Я приеду с мужем в Чикаго дней за десять до открытия сезона, и мы надеемся встретиться с вами, чтобы продолжить наш разговор и обсудить все детали.
Остаюсь с наилучшими пожеланиями,
По-английски
I. Как я могу защищаться, когда я так далеко от Чикаго? Все мои свидетели здесь, в Италии, и, разумеется, приехать в Чикаго не могут. Как меня могут судить в Чикаго, когда я не жительница Чикаго и даже не жительница Америки, поскольку жила в ней всего восемь лет до войны, а во время войны, точнее с января 1937-го по сентябрь 1945-го жила в Греции, и с июня 1947-го до сегодняшнего дня живу в Италии, будучи замужем за итальянцем?
II. Я не могу приехать в Чикаго, так как моя работа не позволяет мне даже недели отпуска, тем более до Чикаго долгий путь, и я не могу утомляться, чтобы потом не соответствовать моим будущим контрактам. До октября у меня нет ни одного свободного дня, спектакли назначены через день плюс репетиции. Весь сезон в Ла Скала основан на моих спектаклях и ни в коем случае не позволит мне уехать даже на два дня, чтобы не сорвать мои представления. У меня законные контракты, и я должна их выполнять, иначе мне придется столкнуться со всеми последствиями, вытекающими из сорванного расписания. Поэтому я не представляю себе, как могу присутствовать и защищаться.

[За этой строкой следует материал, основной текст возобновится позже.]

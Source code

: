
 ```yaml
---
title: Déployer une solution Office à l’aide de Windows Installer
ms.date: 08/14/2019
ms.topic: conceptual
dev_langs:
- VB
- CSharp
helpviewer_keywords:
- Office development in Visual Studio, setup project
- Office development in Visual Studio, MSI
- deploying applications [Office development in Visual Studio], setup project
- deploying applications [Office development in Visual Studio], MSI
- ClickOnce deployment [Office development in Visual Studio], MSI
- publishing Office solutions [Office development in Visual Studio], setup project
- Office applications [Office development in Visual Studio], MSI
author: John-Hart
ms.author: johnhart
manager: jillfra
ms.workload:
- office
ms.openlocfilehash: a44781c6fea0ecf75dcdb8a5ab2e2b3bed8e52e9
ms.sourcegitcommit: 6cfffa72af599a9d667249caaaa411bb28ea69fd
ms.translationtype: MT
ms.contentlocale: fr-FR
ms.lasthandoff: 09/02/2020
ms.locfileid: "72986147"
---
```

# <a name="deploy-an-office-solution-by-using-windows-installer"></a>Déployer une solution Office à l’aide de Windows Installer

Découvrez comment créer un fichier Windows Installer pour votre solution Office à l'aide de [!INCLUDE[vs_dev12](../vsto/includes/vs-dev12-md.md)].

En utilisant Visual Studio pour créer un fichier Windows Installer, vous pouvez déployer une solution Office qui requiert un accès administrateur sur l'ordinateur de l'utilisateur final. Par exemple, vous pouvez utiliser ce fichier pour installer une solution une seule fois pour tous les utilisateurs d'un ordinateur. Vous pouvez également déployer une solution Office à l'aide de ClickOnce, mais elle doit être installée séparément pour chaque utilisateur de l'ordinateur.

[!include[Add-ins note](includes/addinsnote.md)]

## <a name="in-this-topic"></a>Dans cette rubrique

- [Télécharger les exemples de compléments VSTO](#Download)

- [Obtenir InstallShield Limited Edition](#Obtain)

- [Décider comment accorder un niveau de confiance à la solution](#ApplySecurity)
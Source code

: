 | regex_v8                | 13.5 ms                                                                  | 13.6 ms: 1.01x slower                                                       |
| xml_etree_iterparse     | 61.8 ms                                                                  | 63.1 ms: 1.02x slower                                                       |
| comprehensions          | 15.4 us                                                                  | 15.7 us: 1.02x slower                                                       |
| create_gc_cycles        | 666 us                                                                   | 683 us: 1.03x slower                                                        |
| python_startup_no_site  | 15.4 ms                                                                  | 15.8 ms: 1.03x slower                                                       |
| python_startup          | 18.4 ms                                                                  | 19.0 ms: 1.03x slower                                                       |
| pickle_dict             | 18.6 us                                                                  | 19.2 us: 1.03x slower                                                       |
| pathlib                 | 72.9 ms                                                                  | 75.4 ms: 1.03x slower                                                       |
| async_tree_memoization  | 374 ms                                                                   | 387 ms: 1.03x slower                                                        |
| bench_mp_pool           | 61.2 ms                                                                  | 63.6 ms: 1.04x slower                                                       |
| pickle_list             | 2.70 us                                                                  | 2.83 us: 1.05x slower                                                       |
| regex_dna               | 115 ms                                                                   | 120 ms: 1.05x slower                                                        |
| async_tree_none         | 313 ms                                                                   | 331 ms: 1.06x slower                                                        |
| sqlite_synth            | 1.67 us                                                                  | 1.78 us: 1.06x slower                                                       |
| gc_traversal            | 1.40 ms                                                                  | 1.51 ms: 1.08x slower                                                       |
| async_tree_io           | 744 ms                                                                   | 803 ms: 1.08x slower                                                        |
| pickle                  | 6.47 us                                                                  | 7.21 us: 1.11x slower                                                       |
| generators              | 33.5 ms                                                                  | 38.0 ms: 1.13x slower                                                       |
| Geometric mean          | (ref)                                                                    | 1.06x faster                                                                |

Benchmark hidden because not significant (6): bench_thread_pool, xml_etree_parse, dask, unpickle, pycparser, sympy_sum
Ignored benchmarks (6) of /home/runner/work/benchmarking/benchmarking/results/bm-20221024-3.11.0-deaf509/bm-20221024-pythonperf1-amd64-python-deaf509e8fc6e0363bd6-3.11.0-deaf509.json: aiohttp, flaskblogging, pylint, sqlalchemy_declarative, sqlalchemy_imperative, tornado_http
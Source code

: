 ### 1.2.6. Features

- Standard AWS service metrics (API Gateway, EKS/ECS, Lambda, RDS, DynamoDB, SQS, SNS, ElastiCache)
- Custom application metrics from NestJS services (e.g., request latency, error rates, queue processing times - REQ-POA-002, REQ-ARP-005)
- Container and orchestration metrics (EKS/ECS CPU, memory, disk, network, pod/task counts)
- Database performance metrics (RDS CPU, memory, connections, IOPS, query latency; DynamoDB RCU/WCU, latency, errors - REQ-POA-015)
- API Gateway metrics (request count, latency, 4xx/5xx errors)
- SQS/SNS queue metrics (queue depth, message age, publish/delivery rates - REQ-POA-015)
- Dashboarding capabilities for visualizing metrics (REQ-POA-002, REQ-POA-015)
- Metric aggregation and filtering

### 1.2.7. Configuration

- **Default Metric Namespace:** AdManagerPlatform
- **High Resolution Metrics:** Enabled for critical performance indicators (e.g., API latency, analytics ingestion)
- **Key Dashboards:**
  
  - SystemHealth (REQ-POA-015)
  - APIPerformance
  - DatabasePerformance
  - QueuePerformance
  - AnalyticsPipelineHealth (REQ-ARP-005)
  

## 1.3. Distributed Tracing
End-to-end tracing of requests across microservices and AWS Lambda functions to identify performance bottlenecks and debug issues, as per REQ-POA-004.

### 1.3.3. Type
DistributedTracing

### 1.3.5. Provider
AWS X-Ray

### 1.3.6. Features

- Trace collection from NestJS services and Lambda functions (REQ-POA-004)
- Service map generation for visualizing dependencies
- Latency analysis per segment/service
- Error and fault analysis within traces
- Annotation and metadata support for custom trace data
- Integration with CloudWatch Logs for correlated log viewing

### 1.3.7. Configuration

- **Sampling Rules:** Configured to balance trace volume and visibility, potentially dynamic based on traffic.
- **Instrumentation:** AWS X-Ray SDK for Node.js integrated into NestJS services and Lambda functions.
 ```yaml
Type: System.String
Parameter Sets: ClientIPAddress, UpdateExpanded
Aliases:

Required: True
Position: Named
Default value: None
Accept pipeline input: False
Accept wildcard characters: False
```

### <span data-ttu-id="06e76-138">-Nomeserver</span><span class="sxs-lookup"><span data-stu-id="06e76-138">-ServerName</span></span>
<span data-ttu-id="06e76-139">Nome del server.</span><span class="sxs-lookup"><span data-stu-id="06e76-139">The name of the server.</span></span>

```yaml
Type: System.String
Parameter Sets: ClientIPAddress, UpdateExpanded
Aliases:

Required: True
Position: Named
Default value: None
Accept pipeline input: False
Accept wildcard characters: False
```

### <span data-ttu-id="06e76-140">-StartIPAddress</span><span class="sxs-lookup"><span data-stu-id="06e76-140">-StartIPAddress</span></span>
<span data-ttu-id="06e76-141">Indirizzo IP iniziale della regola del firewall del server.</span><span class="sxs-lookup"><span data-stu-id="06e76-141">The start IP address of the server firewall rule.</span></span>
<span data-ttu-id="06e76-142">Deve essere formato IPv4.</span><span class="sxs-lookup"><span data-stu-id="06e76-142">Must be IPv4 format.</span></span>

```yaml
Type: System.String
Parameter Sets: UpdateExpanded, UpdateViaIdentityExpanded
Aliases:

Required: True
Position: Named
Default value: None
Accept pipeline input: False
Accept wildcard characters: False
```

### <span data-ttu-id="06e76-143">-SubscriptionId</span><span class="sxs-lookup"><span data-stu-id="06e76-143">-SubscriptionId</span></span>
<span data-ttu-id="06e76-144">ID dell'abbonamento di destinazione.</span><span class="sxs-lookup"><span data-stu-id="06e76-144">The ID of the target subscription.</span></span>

III. Суд верит на слово этому человеку по поводу контракта, но никому не приходит в голову задаться вопросом, насколько законно это слово. Я знаю, что оно не имеет законной силы, ибо этот человек, с тех пор как я была вынуждена подписать контракт, обещал сделать все для моей карьеры, как это указано в контракте (статья 1), однако ничего не сделал. Единственное, что он сделал за 8 лет, это затеял против меня процесс на вымышленную сумму. Прежде всего этот человек должен доказать факты и все им сопутствующее, что он помог мне чем бы то ни было в моей карьере! Затем он должен доказать, что высоко ценим и уважаем (как он утверждает) в мире музыки. (Вспомните катастрофу сезона 1946 года в Чикаго, когда знаменитые артисты, немцы, французы и ИТАЛЬЯНЦЫ, дирижеры и т. д., застряв в Н.-Й. и Чикаго, были вынуждены петь на благотворительных концертах, чтобы собрать деньги для возвращения на родину, в том числе я сама.) Он не только, как всем известно, ответственен за это (именно он был зачинщиком и подстрекателем), но вдобавок он нечист с точки зрения закона (3 раза обвинялся в мошенничестве). Если этот человек столь уважаем как импресарио или адвокат, почему он неизвестен как таковой? Какие дела он ведет? Он действующий адвокат? Почему он бросил меня на все эти годы? Почему только сегодня, когда я стала той, кем стала, он требует того, что требует, и порочит мое имя, как он это делал в газетах, и отравляет мое пребывание здесь (а это не увеселительная прогулка, нет, но тяжелый сезон в Чикаго с большой ответственностью) с единственной целью запугать меня, чтобы я уступила или, вернее, заплатила ему, лишь бы он оставил меня в покое, как это сделал бедный Росси-Лемени ($7500 он заплатил ему ни за что). Я могу свидетельствовать, что он ничего не сделал для Росси, он даже удерживал его в Соединенных Штатах, пообещав ему работу, и ничего не дал, кроме обязательства остаться на 6 месяцев в Н.-Й. без дела, одновременно с другой сопрано, Кармен Гарсия.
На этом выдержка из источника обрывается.